Aquel informe trasladado en voluminosas cajas constó de cincuenta mil fojas que con el correr de los años se resignificaron en lo que hoy conocemos como Nunca Más. Un texto que tiene cientos de miles de ejemplares vendidos, que fue traducido a varios idiomas, y que sigue siendo uno de los libros más pedidos.
El término Nunca Más fue acuñado por el único extranjero de sus miembros, el rabino estadounidense, Marshall Meyer, quien nos enseñó que su origen remitía «al grito del ghetto de Varsovia». Por estos días, la proyección de la película «Argentina 1985», pondrá al actor Ricardo Darín en el papel del fiscal Julio César Strassera, quien un año más tarde, reconocerá que renunciaba «expresamente a toda pretensión de originalidad». El Nunca Más ya se había transformado en bandera.
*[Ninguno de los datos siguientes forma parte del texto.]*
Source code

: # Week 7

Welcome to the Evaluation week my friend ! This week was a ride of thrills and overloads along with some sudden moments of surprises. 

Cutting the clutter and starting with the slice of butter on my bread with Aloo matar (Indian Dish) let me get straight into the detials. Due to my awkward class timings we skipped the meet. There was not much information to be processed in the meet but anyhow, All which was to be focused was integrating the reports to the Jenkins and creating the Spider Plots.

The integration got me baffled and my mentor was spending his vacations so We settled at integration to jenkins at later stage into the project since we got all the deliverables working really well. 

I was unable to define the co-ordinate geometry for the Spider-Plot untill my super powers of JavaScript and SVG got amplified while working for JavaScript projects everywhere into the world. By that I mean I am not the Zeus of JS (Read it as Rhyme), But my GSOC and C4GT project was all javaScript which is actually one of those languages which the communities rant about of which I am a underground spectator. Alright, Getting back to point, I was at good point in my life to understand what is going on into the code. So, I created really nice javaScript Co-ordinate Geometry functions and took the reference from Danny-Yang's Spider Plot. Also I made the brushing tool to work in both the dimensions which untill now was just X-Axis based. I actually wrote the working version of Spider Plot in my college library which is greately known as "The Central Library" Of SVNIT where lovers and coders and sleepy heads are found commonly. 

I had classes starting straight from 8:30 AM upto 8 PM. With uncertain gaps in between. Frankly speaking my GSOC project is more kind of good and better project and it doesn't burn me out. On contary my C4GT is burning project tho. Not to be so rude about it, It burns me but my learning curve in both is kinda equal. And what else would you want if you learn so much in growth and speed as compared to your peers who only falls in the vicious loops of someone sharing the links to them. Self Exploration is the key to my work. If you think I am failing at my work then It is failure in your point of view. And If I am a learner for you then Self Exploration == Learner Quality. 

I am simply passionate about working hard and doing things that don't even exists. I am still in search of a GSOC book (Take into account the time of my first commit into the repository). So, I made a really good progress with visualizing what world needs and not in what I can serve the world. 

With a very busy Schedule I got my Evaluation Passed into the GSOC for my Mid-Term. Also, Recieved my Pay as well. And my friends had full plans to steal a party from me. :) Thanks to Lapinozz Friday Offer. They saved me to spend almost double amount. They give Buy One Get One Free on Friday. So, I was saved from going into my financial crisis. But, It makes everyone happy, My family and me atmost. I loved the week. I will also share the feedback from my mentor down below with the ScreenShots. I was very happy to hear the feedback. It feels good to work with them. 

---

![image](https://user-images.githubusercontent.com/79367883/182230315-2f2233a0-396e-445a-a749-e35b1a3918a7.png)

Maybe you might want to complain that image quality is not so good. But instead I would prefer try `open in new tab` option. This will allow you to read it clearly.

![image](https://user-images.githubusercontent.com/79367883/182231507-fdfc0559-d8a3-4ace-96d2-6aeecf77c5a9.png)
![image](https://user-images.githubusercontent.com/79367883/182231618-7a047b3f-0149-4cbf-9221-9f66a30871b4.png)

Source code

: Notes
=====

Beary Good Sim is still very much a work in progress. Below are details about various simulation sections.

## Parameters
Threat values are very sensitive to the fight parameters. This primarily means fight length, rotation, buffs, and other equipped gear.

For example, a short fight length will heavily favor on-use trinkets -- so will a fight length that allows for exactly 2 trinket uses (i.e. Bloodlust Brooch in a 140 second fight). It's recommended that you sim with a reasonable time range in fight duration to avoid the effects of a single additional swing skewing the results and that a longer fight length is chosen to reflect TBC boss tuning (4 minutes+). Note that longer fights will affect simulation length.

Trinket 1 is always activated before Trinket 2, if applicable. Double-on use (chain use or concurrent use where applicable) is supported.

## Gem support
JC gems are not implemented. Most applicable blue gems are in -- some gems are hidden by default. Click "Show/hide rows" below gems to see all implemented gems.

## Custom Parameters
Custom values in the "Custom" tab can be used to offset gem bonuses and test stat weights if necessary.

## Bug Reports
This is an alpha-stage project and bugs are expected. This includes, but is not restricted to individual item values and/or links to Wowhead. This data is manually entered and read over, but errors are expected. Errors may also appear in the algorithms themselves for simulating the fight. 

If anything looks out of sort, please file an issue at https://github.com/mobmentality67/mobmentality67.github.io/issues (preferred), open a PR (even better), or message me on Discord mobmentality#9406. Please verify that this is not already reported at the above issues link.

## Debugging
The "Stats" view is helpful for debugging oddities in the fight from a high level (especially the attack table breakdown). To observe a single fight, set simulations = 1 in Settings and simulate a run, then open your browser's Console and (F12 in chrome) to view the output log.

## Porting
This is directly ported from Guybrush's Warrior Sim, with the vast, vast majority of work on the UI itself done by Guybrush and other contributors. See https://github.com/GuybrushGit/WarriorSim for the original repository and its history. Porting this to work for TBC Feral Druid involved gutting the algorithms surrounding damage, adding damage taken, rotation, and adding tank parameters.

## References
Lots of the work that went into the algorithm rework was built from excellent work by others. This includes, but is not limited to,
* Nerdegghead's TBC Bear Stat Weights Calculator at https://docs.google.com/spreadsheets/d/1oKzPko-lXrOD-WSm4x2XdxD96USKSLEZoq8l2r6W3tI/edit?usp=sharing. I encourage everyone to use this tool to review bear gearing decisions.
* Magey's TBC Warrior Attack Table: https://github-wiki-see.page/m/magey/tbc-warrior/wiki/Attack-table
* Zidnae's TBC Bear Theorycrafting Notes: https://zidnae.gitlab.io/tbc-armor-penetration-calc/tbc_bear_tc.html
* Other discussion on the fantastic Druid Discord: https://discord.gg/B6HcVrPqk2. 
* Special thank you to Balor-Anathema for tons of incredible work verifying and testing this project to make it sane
La mayoría de los denunciados en el informe aún integraban las Fuerzas Armadas y de Seguridad. Tenían poder de fuego, mando de tropa, y aceitadas relaciones con los factores de poder. El gobierno había celebrado los cien días de democracia con una gran movilización, y el conteo era de a uno. Costaba creer en la continuidad de una democracia que no tenía miedo de correr el velo de la represión ilegal y que enjuiciaba a sus responsables.
Los organismos de Derechos Humanos se opusieron a integrarla y reclamaron la creación de una comisión parlamentaria. Alfonsín dudaba de los tiempos, conocía el mundo legislativo, había sido concejal, diputado provincial y nacional. En paralelo, el peronismo tenía en su bloque, miembros que estaban enlodados con la represión ilegal. El caso del -por entonces- diputado nacional, Rodolfo «Fito» Ponce y su rol como jefe de la Triple A en el sur de la provincia de Buenos Aires, basta como ejemplo.
El peronismo no sólo se opuso a su creación, sino que además eligió no sumar ningún integrante, ni brindar colaboración alguna. El Senado, con mayoría del PJ, decidió no enviar absolutamente a nadie. Sus tres miembros jamás se incorporaron, tal como lo lees. Mientras que Diputados, con mayoría oficialista, sumó a tres radicales de previo compromiso con la causa de los derechos humanos y paladar alfonsinista puro, Horacio Huarte (PBA), Santiago «Chiche» López (Chubut), y Hugo Piucill (Río Negro).
Madres de Plaza de Mayo fue la que llamó públicamente a no concurrir, no declarar y no ratificar denuncias. Es más, ese mismo día convocaron a una movilización donde su titular, Hebe de Bonafini, criticó que el documento contenía los nombres de los desaparecidos, pero no los de los asesinos.
La tarea de aquellas gentes fue titánica, visitaron centros clandestinos, cuarteles, comisarías, recorrieron todo el país, y además, tomaron denuncias en el extranjero con los colectivos de exiliados. Tiempos de apuntes en cuadernos y máquinas de escribir portátiles. Todo lo hicieron ad-honorem.
Alfonsín debió sobreponerse a una enorme frustración personal, porque la ideó con un nombre en su cabeza. Desde el principio pensó en el Premio Nobel de las Paz, Adolfo Pérez Esquivel, para que fuera su titular y el frontman de algo que -sabía íntimamente- marcaría un hito en la historia global. Cuando supo del rechazo, no dudó en llamar a sus compañeros de la APDH y pedirles que volvieran a la carga. La historia ya la conocemos.